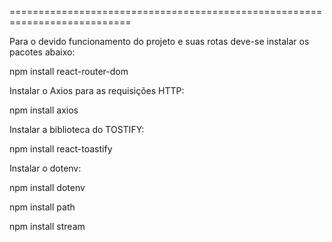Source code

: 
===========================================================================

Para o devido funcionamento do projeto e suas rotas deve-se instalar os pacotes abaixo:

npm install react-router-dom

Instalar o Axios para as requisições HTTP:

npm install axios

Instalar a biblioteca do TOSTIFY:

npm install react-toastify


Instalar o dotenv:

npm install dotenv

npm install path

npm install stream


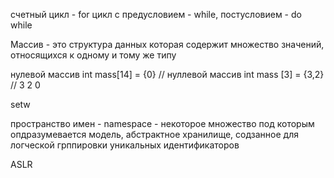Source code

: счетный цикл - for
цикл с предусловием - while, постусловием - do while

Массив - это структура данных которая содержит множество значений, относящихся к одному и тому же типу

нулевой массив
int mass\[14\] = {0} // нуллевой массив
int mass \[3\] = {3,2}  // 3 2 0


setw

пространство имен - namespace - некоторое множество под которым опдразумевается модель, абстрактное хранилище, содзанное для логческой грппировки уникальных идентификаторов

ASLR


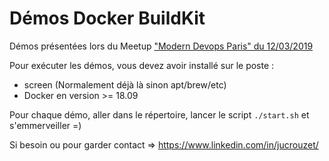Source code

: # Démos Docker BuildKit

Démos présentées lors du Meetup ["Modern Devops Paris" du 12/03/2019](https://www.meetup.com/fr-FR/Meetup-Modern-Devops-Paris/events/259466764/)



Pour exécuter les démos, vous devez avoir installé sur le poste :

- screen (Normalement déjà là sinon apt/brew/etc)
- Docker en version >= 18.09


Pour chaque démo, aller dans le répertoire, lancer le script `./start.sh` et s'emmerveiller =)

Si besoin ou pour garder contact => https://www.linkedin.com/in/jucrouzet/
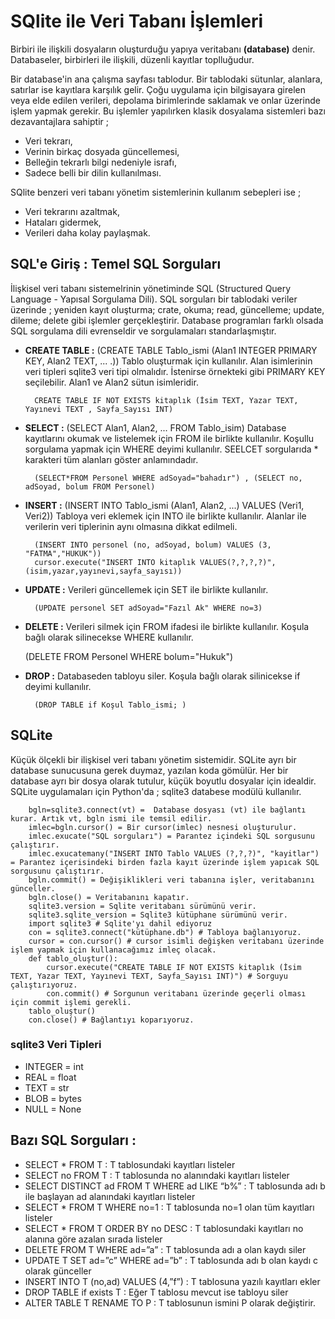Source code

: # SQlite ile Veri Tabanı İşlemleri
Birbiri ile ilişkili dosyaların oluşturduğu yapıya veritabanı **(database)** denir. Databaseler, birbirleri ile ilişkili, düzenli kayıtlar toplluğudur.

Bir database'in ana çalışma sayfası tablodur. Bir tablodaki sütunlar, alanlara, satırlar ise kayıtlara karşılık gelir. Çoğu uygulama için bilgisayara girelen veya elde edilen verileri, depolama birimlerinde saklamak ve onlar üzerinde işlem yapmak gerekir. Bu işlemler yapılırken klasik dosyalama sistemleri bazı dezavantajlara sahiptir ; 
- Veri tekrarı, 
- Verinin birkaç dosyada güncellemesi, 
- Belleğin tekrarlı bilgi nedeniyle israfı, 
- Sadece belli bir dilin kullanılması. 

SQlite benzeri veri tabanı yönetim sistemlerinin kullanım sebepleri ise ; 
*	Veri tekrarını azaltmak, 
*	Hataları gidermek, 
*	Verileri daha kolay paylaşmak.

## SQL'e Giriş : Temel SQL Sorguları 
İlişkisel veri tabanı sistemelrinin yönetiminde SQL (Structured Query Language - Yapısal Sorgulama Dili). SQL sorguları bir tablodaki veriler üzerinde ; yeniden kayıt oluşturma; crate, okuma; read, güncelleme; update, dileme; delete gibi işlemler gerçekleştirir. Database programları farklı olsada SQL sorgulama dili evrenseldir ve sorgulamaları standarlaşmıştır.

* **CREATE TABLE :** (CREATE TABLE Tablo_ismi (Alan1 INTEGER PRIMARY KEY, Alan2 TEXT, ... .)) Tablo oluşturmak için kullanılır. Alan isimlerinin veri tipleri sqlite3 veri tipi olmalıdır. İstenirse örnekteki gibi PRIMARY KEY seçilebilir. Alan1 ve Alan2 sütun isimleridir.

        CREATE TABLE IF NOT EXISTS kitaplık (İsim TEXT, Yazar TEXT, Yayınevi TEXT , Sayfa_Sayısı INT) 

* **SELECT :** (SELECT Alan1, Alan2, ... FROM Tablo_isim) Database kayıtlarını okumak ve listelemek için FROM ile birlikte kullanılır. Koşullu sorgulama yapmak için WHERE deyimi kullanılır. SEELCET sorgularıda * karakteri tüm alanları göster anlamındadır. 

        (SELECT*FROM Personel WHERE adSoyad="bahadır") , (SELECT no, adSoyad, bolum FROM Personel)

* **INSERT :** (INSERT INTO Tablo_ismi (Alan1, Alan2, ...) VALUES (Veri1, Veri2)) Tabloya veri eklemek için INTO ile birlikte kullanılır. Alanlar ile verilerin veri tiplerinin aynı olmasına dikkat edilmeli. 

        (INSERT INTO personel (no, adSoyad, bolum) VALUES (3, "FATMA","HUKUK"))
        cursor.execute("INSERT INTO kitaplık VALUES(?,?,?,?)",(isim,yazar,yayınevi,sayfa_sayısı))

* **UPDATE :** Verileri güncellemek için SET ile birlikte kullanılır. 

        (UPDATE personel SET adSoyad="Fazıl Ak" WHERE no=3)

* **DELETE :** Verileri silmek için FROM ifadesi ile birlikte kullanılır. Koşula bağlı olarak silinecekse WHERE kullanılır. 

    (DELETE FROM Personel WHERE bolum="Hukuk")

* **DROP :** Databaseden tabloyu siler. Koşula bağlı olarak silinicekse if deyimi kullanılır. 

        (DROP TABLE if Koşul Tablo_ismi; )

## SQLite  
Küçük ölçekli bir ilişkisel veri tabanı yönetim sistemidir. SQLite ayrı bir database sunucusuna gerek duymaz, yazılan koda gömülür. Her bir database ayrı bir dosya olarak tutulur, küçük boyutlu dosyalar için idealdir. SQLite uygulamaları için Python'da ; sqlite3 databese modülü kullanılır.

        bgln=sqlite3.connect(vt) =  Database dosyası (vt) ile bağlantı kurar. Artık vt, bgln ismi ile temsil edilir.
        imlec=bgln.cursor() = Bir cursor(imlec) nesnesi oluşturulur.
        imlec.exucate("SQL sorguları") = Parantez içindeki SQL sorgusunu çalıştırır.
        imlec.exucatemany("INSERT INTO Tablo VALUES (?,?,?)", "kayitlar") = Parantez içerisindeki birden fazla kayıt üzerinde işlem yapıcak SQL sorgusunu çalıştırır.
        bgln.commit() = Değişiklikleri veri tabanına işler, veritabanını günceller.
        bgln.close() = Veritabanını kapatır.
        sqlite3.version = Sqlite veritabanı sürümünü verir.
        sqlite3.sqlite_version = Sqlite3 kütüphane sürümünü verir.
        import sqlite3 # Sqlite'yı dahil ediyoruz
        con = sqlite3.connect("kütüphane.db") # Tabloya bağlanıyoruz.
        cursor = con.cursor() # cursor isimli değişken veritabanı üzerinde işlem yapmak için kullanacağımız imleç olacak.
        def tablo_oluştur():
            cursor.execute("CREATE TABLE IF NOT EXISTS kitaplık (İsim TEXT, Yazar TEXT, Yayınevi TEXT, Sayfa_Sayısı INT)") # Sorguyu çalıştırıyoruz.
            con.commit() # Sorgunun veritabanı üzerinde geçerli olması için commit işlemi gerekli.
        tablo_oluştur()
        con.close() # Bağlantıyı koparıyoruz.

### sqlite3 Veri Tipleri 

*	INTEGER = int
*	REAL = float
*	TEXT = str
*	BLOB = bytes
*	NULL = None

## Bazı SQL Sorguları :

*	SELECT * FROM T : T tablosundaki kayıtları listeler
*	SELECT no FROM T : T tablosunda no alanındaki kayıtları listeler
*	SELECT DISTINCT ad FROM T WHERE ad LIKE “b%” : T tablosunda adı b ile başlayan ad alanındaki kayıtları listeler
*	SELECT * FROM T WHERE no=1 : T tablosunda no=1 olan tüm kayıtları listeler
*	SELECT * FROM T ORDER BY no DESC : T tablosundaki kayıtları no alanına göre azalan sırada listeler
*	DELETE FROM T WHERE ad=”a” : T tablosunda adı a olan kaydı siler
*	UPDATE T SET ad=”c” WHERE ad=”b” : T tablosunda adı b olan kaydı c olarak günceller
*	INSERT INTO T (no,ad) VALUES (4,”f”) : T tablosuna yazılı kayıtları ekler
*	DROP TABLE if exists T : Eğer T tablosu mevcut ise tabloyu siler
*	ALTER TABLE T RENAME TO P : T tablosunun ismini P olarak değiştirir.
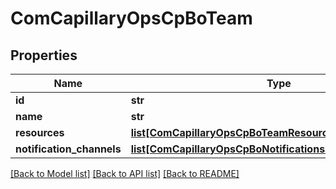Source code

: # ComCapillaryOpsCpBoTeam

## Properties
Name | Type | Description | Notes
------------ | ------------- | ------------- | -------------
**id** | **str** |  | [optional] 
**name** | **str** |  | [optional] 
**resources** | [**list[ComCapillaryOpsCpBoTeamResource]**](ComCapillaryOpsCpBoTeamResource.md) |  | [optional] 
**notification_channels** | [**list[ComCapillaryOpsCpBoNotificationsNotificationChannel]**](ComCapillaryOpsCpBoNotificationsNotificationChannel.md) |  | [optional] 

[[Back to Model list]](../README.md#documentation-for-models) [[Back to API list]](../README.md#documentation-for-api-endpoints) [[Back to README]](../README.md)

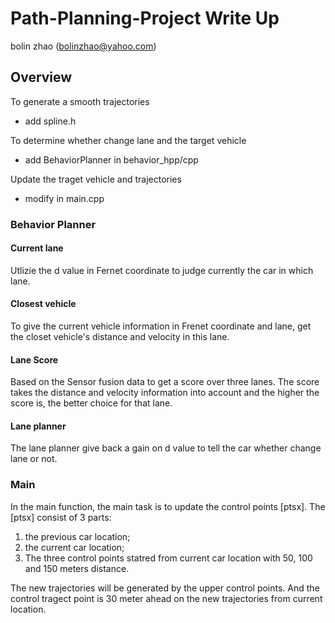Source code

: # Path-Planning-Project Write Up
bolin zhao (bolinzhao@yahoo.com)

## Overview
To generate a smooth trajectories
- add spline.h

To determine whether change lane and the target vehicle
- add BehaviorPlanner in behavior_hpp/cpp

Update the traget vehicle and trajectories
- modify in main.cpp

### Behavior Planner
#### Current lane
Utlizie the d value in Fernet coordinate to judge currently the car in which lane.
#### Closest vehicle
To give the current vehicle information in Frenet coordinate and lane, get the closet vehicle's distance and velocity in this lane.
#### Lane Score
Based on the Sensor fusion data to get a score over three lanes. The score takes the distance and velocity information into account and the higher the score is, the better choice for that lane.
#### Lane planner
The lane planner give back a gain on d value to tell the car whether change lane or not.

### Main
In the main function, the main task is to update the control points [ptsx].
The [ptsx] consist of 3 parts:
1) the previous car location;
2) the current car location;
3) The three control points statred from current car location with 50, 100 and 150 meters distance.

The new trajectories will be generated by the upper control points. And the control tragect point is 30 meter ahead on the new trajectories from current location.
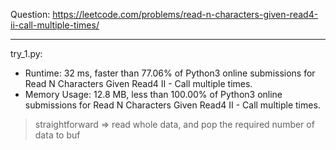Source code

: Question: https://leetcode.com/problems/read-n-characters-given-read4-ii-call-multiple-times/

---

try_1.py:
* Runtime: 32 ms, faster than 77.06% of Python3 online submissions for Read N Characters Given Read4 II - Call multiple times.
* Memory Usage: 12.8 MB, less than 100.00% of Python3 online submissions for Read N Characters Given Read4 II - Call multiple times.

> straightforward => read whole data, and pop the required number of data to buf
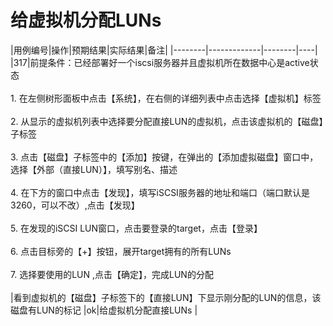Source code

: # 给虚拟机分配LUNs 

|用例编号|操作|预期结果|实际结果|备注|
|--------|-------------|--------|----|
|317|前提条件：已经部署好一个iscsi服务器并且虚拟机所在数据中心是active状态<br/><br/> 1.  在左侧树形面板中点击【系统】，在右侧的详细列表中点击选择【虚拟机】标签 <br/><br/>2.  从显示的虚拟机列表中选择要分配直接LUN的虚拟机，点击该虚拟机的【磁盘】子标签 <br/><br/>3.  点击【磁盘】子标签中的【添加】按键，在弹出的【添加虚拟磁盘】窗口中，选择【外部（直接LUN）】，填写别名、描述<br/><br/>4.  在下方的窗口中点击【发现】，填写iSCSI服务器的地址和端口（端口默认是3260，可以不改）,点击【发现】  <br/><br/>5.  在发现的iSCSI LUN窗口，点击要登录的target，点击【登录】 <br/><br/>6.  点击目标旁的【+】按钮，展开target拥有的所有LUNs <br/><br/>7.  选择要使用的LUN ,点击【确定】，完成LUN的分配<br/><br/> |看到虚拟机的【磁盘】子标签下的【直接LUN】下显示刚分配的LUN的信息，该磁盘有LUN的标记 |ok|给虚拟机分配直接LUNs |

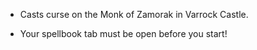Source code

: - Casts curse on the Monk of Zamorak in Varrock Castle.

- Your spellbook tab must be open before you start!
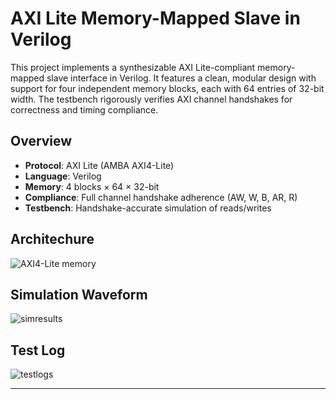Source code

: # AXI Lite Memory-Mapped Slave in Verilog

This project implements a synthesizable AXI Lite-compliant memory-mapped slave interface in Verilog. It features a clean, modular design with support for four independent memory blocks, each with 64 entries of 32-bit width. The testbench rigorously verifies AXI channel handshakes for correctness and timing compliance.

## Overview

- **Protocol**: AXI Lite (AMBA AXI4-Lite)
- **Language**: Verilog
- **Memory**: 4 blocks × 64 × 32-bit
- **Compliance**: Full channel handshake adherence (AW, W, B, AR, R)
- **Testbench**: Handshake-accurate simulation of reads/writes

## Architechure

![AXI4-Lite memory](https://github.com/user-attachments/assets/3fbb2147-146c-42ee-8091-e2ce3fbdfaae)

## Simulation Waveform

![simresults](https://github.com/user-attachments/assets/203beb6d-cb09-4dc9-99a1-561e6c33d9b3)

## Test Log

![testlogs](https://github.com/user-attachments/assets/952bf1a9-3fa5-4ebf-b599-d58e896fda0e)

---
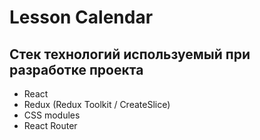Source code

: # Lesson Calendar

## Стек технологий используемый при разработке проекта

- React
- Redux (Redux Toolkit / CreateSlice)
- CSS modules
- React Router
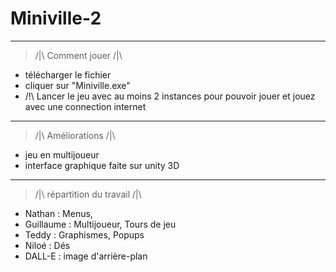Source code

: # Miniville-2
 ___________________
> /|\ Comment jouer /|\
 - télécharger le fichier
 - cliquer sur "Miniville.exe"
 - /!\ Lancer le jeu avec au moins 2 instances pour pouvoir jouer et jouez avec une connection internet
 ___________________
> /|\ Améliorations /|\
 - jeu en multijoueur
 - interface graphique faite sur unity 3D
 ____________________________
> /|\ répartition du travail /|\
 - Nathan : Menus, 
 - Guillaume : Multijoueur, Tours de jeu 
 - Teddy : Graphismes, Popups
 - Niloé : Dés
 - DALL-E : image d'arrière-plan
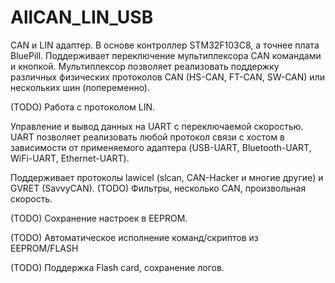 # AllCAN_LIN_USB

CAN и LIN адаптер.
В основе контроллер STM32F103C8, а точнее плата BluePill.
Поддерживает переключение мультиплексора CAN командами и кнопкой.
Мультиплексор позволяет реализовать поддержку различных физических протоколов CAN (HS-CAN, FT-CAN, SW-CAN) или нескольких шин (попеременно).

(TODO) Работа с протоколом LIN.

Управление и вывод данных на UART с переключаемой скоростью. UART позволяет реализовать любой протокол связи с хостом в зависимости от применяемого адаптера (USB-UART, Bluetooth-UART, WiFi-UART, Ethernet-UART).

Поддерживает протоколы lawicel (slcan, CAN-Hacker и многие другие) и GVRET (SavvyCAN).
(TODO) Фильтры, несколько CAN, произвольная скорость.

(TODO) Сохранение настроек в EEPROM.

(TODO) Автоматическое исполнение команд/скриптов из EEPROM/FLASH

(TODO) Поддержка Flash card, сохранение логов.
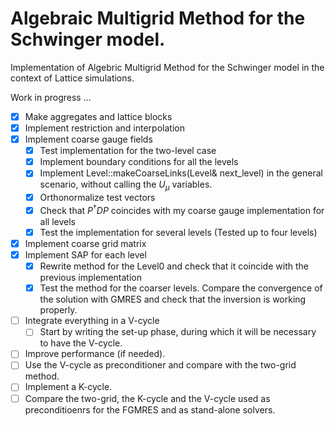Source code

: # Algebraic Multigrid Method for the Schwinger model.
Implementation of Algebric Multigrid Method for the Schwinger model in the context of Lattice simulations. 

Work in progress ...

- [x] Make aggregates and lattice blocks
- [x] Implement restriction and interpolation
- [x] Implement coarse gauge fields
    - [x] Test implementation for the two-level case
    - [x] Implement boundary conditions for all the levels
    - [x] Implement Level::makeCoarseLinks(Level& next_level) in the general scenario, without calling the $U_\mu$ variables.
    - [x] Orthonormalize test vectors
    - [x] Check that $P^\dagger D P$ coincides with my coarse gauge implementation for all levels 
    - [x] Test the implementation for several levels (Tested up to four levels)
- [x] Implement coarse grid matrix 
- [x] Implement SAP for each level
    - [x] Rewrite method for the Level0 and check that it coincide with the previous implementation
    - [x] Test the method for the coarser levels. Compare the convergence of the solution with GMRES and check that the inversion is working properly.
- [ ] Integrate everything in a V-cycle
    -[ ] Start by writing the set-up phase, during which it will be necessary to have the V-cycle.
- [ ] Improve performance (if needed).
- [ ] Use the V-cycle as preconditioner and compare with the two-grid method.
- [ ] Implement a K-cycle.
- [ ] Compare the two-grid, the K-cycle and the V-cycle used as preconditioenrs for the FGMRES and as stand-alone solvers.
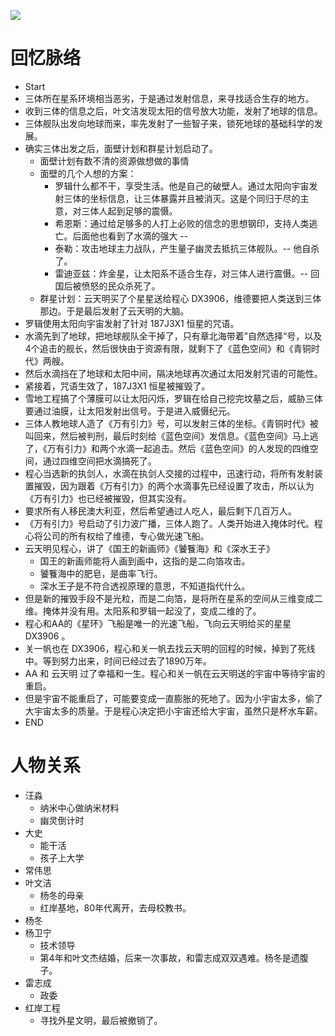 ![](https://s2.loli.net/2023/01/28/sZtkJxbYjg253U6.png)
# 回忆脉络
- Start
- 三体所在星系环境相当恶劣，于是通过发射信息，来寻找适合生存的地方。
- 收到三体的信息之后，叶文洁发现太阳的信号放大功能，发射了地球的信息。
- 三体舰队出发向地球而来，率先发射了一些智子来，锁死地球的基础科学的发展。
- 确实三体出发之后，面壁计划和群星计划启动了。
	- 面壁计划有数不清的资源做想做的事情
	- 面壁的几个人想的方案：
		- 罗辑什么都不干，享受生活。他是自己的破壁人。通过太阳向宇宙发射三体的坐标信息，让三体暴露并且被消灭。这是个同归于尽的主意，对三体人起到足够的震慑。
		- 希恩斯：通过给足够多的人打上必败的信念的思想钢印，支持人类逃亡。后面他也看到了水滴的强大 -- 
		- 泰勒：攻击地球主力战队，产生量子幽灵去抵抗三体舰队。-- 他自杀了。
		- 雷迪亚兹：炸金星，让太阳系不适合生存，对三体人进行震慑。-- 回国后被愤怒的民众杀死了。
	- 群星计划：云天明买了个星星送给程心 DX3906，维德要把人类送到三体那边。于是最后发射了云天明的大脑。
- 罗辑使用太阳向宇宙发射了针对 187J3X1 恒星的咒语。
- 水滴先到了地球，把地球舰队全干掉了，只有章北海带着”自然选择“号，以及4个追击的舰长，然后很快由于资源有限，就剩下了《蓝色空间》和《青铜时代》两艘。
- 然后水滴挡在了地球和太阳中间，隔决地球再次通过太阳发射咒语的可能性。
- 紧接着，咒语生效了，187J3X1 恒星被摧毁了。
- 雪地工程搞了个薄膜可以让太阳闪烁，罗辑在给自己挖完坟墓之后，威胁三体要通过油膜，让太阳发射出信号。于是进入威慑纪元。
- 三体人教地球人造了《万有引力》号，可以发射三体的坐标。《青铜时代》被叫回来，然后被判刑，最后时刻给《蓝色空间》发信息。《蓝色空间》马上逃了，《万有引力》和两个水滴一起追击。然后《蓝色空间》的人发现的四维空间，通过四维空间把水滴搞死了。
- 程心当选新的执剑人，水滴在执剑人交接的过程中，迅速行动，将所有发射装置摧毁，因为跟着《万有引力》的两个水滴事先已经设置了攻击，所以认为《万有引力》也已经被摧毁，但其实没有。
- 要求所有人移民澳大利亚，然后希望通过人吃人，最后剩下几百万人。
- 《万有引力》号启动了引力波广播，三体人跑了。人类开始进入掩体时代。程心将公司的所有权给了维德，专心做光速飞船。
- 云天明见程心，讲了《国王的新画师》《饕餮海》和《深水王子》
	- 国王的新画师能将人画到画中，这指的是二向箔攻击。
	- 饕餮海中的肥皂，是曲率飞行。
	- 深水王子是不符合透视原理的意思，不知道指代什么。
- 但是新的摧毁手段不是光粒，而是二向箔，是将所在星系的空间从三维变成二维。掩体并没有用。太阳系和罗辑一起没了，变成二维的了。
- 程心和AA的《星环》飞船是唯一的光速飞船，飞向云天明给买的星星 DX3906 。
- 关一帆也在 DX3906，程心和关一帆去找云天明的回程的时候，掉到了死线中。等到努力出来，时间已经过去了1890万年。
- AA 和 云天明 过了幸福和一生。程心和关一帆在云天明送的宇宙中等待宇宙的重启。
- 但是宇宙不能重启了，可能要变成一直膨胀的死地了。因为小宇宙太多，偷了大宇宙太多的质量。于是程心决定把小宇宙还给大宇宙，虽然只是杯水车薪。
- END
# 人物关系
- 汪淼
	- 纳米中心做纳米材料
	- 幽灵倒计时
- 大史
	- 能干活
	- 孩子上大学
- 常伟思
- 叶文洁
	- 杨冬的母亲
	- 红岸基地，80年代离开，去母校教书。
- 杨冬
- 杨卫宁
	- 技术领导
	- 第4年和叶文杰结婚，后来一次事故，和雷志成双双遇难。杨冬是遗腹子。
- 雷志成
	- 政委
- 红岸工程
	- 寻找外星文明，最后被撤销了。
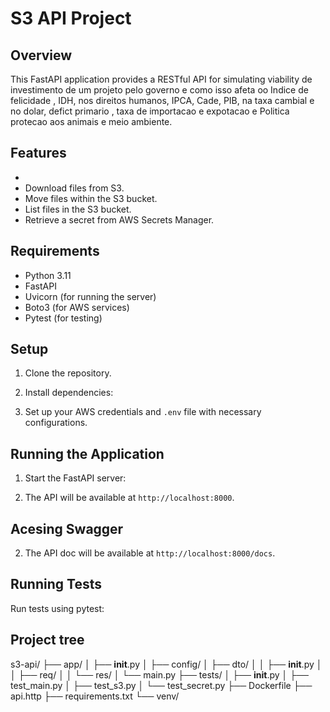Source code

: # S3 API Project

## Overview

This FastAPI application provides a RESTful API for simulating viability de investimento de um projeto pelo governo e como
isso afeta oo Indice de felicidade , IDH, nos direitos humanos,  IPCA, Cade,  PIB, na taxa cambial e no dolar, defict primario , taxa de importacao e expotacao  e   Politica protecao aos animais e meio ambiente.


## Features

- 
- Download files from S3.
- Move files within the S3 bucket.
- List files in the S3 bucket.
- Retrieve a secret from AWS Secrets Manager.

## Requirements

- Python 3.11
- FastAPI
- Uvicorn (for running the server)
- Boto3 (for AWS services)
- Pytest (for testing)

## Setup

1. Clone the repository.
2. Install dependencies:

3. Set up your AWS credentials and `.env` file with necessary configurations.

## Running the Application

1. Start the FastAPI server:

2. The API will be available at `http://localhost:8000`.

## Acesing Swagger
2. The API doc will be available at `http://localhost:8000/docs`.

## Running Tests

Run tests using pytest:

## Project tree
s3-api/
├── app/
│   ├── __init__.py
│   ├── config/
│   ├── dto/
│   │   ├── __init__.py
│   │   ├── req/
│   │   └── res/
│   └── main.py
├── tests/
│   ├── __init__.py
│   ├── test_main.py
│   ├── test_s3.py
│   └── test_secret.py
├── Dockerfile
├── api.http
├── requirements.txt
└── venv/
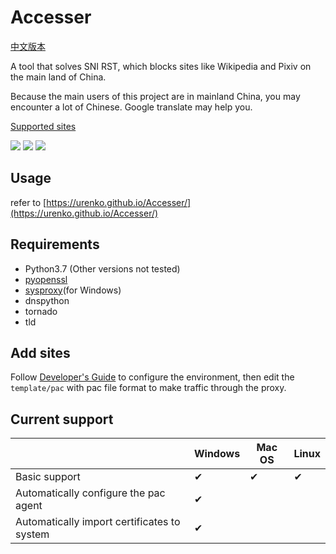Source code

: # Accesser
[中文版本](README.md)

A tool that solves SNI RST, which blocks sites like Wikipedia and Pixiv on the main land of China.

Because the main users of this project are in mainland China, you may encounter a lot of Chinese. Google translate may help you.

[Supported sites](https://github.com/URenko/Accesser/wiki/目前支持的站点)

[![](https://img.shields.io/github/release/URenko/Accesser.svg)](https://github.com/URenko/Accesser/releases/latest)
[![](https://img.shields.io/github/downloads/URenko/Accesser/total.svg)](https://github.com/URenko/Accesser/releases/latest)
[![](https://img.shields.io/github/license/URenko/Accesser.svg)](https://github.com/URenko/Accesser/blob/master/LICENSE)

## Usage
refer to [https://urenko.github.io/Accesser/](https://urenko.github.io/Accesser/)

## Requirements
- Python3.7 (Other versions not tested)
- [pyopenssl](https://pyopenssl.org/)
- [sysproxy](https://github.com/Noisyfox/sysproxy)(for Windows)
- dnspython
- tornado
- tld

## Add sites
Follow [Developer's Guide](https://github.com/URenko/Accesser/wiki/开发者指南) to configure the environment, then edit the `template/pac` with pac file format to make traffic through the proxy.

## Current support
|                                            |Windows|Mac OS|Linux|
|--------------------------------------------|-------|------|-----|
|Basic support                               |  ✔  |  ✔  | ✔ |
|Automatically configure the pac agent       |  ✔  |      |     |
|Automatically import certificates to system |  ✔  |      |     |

_TASK STATEMENT_
The material above holds pictures; leave them out and set down exactly the lines from the line with "Si besoin ou" to the line with "Birbiri ile ilişkili", both included.

_WRITTEN SOLUTION_
Si besoin ou pour garder contact => https://www.linkedin.com/in/jucrouzet/
Source code

: # SQlite ile Veri Tabanı İşlemleri
Birbiri ile ilişkili dosyaların oluşturduğu yapıya veritabanı **(database)** denir. Databaseler, birbirleri ile ilişkili, düzenli kayıtlar toplluğudur.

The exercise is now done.